▶ _TASK DESCRIPTION_
If a line holds the word "Discover", copy it from the entries.

▶ _EXERCISE DATA_
┌──

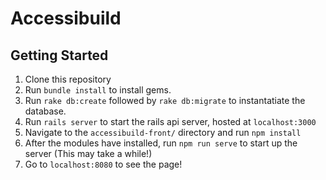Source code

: # Accessibuild

## Getting Started
1. Clone this repository
2. Run `bundle install` to install gems.
3. Run `rake db:create` followed by `rake db:migrate` to instantatiate the database.
4. Run `rails server` to start the rails api server, hosted at `localhost:3000`
5. Navigate to the `accessibuild-front/` directory and run `npm install`
6. After the modules have installed, run `npm run serve` to start up the server (This may take a while!)
7. Go to `localhost:8080` to see the page!
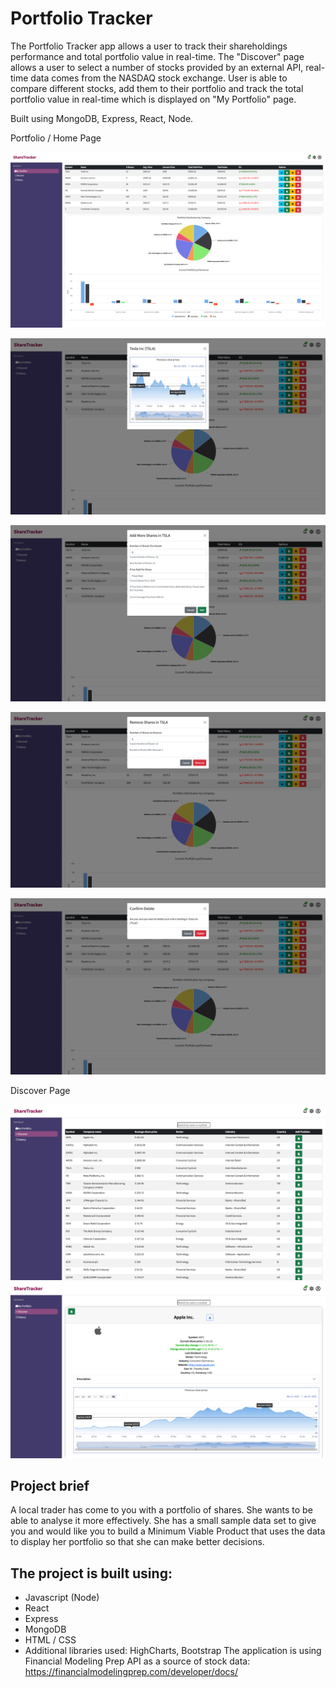 # Portfolio Tracker
The Portfolio Tracker app allows a user to track their shareholdings performance and total portfolio value in real-time. The "Discover" page allows a user to select a number of stocks provided by an external API, real-time data comes from the NASDAQ stock exchange. User is able to compare different stocks, add them to their portfolio and track the total portfolio value in real-time which is displayed on "My Portfolio" page.

Built using MongoDB, Express, React, Node.

Portfolio / Home Page

![Screenshot of Portfolio page](images/PortfolioHomePage.png "Portfolio")

![Stock Price History](images/ShareHistory.png "Stock Price History")

![Add More Shares](images/AddMore.png "Add More Shares")

![Remove Some Shares](images/Remove.png "Remove Some Shares")

![Delete Shares](images/Delete.png "Delete Shares")

Discover Page

![Discover Main Page](images/DiscoverMain.png "Discover Main Page")
![Search Feature](images/Search.png "Search Feature")


## Project brief
A local trader has come to you with a portfolio of shares. She wants to be able to analyse it more effectively. She has a small sample data set to give you and would like you to build a Minimum Viable Product that uses the data to display her portfolio so that she can make better decisions.

## The project is built using:
* Javascript (Node)
* React
* Express
* MongoDB
* HTML / CSS
* Additional libraries used: HighCharts, Bootstrap
The application is using Financial Modeling Prep API as a source of stock data: https://financialmodelingprep.com/developer/docs/
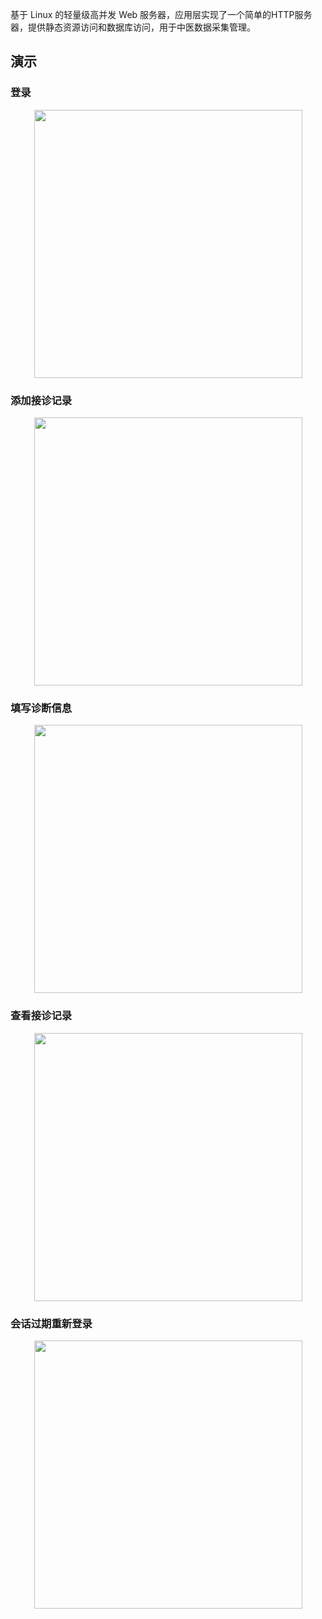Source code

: 基于 Linux 的轻量级高并发 Web 服务器，应用层实现了一个简单的HTTP服务器，提供静态资源访问和数据库访问，用于中医数据采集管理。

## 演示
### 登录
<div align=center><img src="https://github.com/Geilouzhong/TCMDataAcquisitionWebServer/tree/master/root/static/demonstration%0A/login.gif" height="429"/> </div>

### 添加接诊记录
<div align=center><img src="https://github.com/Geilouzhong/TCMDataAcquisitionWebServer/tree/master/root/static/demonstration%0A/addpatient.gif" height="429"/> </div>

### 填写诊断信息
<div align=center><img src="https://github.com/Geilouzhong/TCMDataAcquisitionWebServer/tree/master/root/static/demonstration%0A/addDiagnosticRecord.gif" height="429"/> </div>

### 查看接诊记录
<div align=center><img src="https://github.com/Geilouzhong/TCMDataAcquisitionWebServer/tree/master/root/static/demonstration%0A/viewRecord.gif" height="429"/> </div>

### 会话过期重新登录
<div align=center><img src="https://github.com/Geilouzhong/TCMDataAcquisitionWebServer/tree/master/root/static/demonstration%0A/Session-expiration.gif" height="429"/> </div>
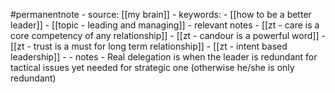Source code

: #permanentnote
    - source: [[my brain]]
    - keywords: 
        - [[how to be a better leader]]
        - [[topic - leading and managing]]
    - relevant notes
        - [[zt - care is a core competency of any relationship]]
        - [[zt - candour is a powerful word]]
        - [[zt - trust is a must for long term relationship]]
        - [[zt - intent based leadership]]
        - 
    - notes
        - Real delegation is when the leader is redundant for tactical issues yet needed for strategic one (otherwise he/she is only redundant)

└──

▶ _SOLUTION TO THE EXERCISE_
The Portfolio Tracker app allows a user to track their shareholdings performance and total portfolio value in real-time. The "Discover" page allows a user to select a number of stocks provided by an external API, real-time data comes from the NASDAQ stock exchange. User is able to compare different stocks, add them to their portfolio and track the total portfolio value in real-time which is displayed on "My Portfolio" page.
Discover Page
![Discover Main Page](images/DiscoverMain.png "Discover Main Page")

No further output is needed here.